[[ Records supplied open ]]

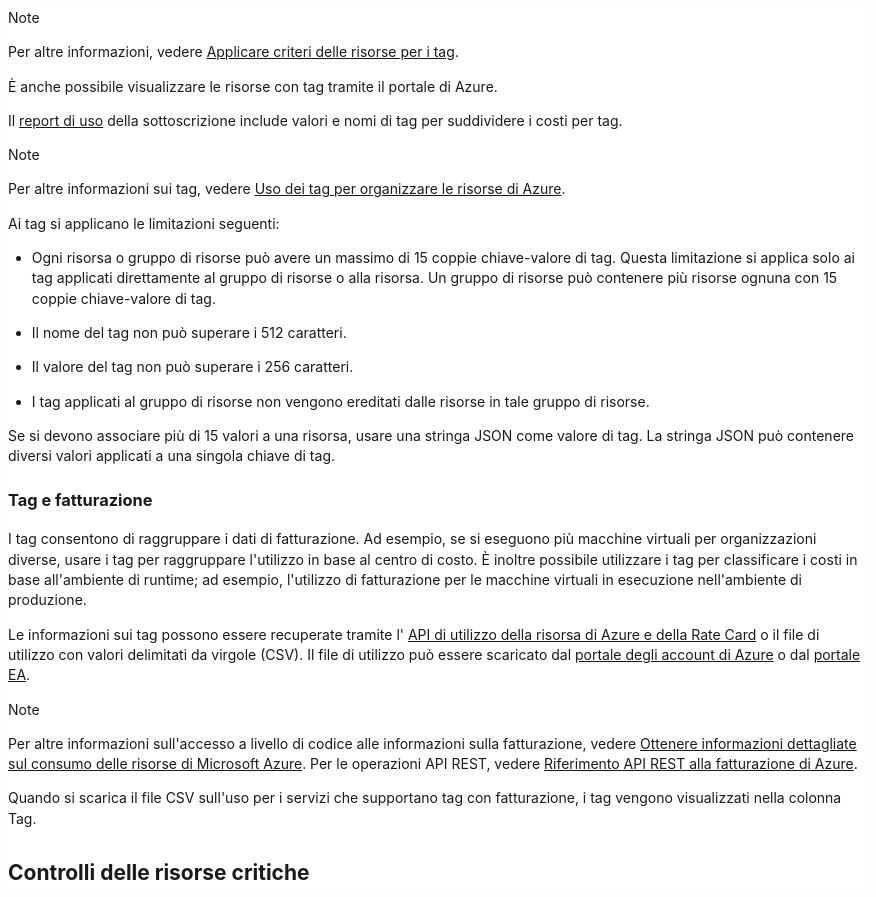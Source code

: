 > [!Note]
> Per altre informazioni, vedere [Applicare criteri delle risorse per i tag](https://docs.microsoft.com/azure/azure-resource-manager/resource-manager-policy-tags).

È anche possibile visualizzare le risorse con tag tramite il portale di Azure.

Il [report di uso](https://docs.microsoft.com/azure/billing/billing-understand-your-bill) della sottoscrizione include valori e nomi di tag per suddividere i costi per tag.

> [!Note]
> Per altre informazioni sui tag, vedere [Uso dei tag per organizzare le risorse di Azure](https://docs.microsoft.com/azure/azure-resource-manager/resource-group-using-tags).

Ai tag si applicano le limitazioni seguenti:

- Ogni risorsa o gruppo di risorse può avere un massimo di 15 coppie chiave-valore di tag. Questa limitazione si applica solo ai tag applicati direttamente al gruppo di risorse o alla risorsa. Un gruppo di risorse può contenere più risorse ognuna con 15 coppie chiave-valore di tag.

- Il nome del tag non può superare i 512 caratteri.

- Il valore del tag non può superare i 256 caratteri.

- I tag applicati al gruppo di risorse non vengono ereditati dalle risorse in tale gruppo di risorse.

Se si devono associare più di 15 valori a una risorsa, usare una stringa JSON come valore di tag. La stringa JSON può contenere diversi valori applicati a una singola chiave di tag.

### <a name="tags-and-billing"></a>Tag e fatturazione

I tag consentono di raggruppare i dati di fatturazione. Ad esempio, se si eseguono più macchine virtuali per organizzazioni diverse, usare i tag per raggruppare l'utilizzo in base al centro di costo. È inoltre possibile utilizzare i tag per classificare i costi in base all'ambiente di runtime; ad esempio, l'utilizzo di fatturazione per le macchine virtuali in esecuzione nell'ambiente di produzione.

Le informazioni sui tag possono essere recuperate tramite l' [API di utilizzo della risorsa di Azure e della Rate Card](https://docs.microsoft.com/azure/billing/billing-usage-rate-card-overview) o il file di utilizzo con valori delimitati da virgole (CSV). Il file di utilizzo può essere scaricato dal [portale degli account di Azure](https://account.windowsazure.com/) o dal [portale EA](https://ea.azure.com/).

>[!Note]
> Per altre informazioni sull'accesso a livello di codice alle informazioni sulla fatturazione, vedere [Ottenere informazioni dettagliate sul consumo delle risorse di Microsoft Azure](https://docs.microsoft.com/azure/billing/billing-usage-rate-card-overview). Per le operazioni API REST, vedere [Riferimento API REST alla fatturazione di Azure](https://msdn.microsoft.com/library/azure/1ea5b323-54bb-423d-916f-190de96c6a3c).

Quando si scarica il file CSV sull'uso per i servizi che supportano tag con fatturazione, i tag vengono visualizzati nella colonna Tag.

## <a name="critical-resource-controls"></a>Controlli delle risorse critiche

[[ Records supplied closed ]]

:: Exercise requirements ::
Images stay out, but the rest of the data above must be repeated exactly.

:: Task solution ::
Source code

: > [!Note]
> Per altre informazioni, vedere [Applicare criteri delle risorse per i tag](https://docs.microsoft.com/azure/azure-resource-manager/resource-manager-policy-tags).

È anche possibile visualizzare le risorse con tag tramite il portale di Azure.

Il [report di uso](https://docs.microsoft.com/azure/billing/billing-understand-your-bill) della sottoscrizione include valori e nomi di tag per suddividere i costi per tag.

> [!Note]
> Per altre informazioni sui tag, vedere [Uso dei tag per organizzare le risorse di Azure](https://docs.microsoft.com/azure/azure-resource-manager/resource-group-using-tags).

Ai tag si applicano le limitazioni seguenti:

- Ogni risorsa o gruppo di risorse può avere un massimo di 15 coppie chiave-valore di tag. Questa limitazione si applica solo ai tag applicati direttamente al gruppo di risorse o alla risorsa. Un gruppo di risorse può contenere più risorse ognuna con 15 coppie chiave-valore di tag.

- Il nome del tag non può superare i 512 caratteri.

- Il valore del tag non può superare i 256 caratteri.

- I tag applicati al gruppo di risorse non vengono ereditati dalle risorse in tale gruppo di risorse.

Se si devono associare più di 15 valori a una risorsa, usare una stringa JSON come valore di tag. La stringa JSON può contenere diversi valori applicati a una singola chiave di tag.

### <a name="tags-and-billing"></a>Tag e fatturazione

I tag consentono di raggruppare i dati di fatturazione. Ad esempio, se si eseguono più macchine virtuali per organizzazioni diverse, usare i tag per raggruppare l'utilizzo in base al centro di costo. È inoltre possibile utilizzare i tag per classificare i costi in base all'ambiente di runtime; ad esempio, l'utilizzo di fatturazione per le macchine virtuali in esecuzione nell'ambiente di produzione.

Le informazioni sui tag possono essere recuperate tramite l' [API di utilizzo della risorsa di Azure e della Rate Card](https://docs.microsoft.com/azure/billing/billing-usage-rate-card-overview) o il file di utilizzo con valori delimitati da virgole (CSV). Il file di utilizzo può essere scaricato dal [portale degli account di Azure](https://account.windowsazure.com/) o dal [portale EA](https://ea.azure.com/).

>[!Note]
> Per altre informazioni sull'accesso a livello di codice alle informazioni sulla fatturazione, vedere [Ottenere informazioni dettagliate sul consumo delle risorse di Microsoft Azure](https://docs.microsoft.com/azure/billing/billing-usage-rate-card-overview). Per le operazioni API REST, vedere [Riferimento API REST alla fatturazione di Azure](https://msdn.microsoft.com/library/azure/1ea5b323-54bb-423d-916f-190de96c6a3c).

Quando si scarica il file CSV sull'uso per i servizi che supportano tag con fatturazione, i tag vengono visualizzati nella colonna Tag.

## <a name="critical-resource-controls"></a>Controlli delle risorse critiche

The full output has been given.